Work task → What is wanted is the line holding "Develop a detailed" and every later line through the end of the entries, set down exactly.

Data supplied →
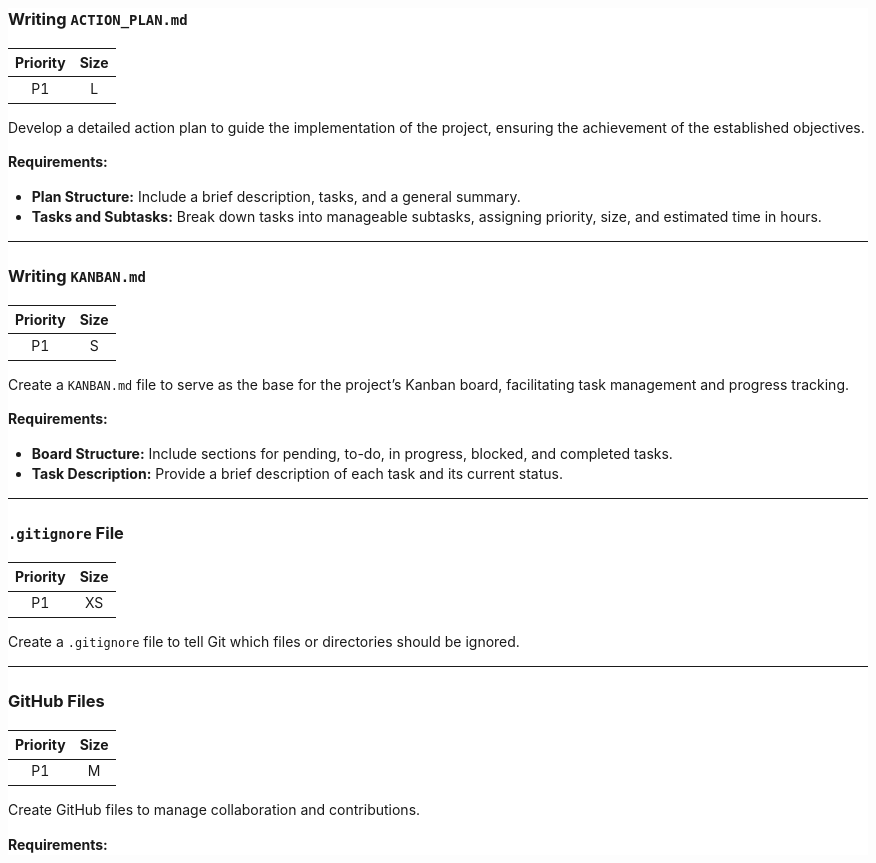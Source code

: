 
### Writing `ACTION_PLAN.md`

| Priority | Size |
| :------: | :--: |
|    P1    |  L   |

Develop a detailed action plan to guide the implementation of the project, ensuring the achievement of the established objectives.

**Requirements:**

- **Plan Structure:** Include a brief description, tasks, and a general summary.
- **Tasks and Subtasks:** Break down tasks into manageable subtasks, assigning priority, size, and estimated time in hours.

---

### Writing `KANBAN.md`

| Priority | Size |
| :------: | :--: |
|    P1    |  S   |

Create a `KANBAN.md` file to serve as the base for the project’s Kanban board, facilitating task management and progress tracking.

**Requirements:**

- **Board Structure:** Include sections for pending, to-do, in progress, blocked, and completed tasks.
- **Task Description:** Provide a brief description of each task and its current status.

---

### `.gitignore` File

| Priority | Size |
| :------: | :--: |
|    P1    |  XS  |

Create a `.gitignore` file to tell Git which files or directories should be ignored.

---

### GitHub Files

| Priority | Size |
| :------: | :--: |
|    P1    |  M   |

Create GitHub files to manage collaboration and contributions.

**Requirements:**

Response to this task →
Develop a detailed action plan to guide the implementation of the project, ensuring the achievement of the established objectives.

**Requirements:**

- **Plan Structure:** Include a brief description, tasks, and a general summary.
- **Tasks and Subtasks:** Break down tasks into manageable subtasks, assigning priority, size, and estimated time in hours.

---

### Writing `KANBAN.md`

| Priority | Size |
| :------: | :--: |
|    P1    |  S   |

Create a `KANBAN.md` file to serve as the base for the project’s Kanban board, facilitating task management and progress tracking.

**Requirements:**

- **Board Structure:** Include sections for pending, to-do, in progress, blocked, and completed tasks.
- **Task Description:** Provide a brief description of each task and its current status.

---

### `.gitignore` File

| Priority | Size |
| :------: | :--: |
|    P1    |  XS  |

Create a `.gitignore` file to tell Git which files or directories should be ignored.

---

### GitHub Files

| Priority | Size |
| :------: | :--: |
|    P1    |  M   |

Create GitHub files to manage collaboration and contributions.

**Requirements:**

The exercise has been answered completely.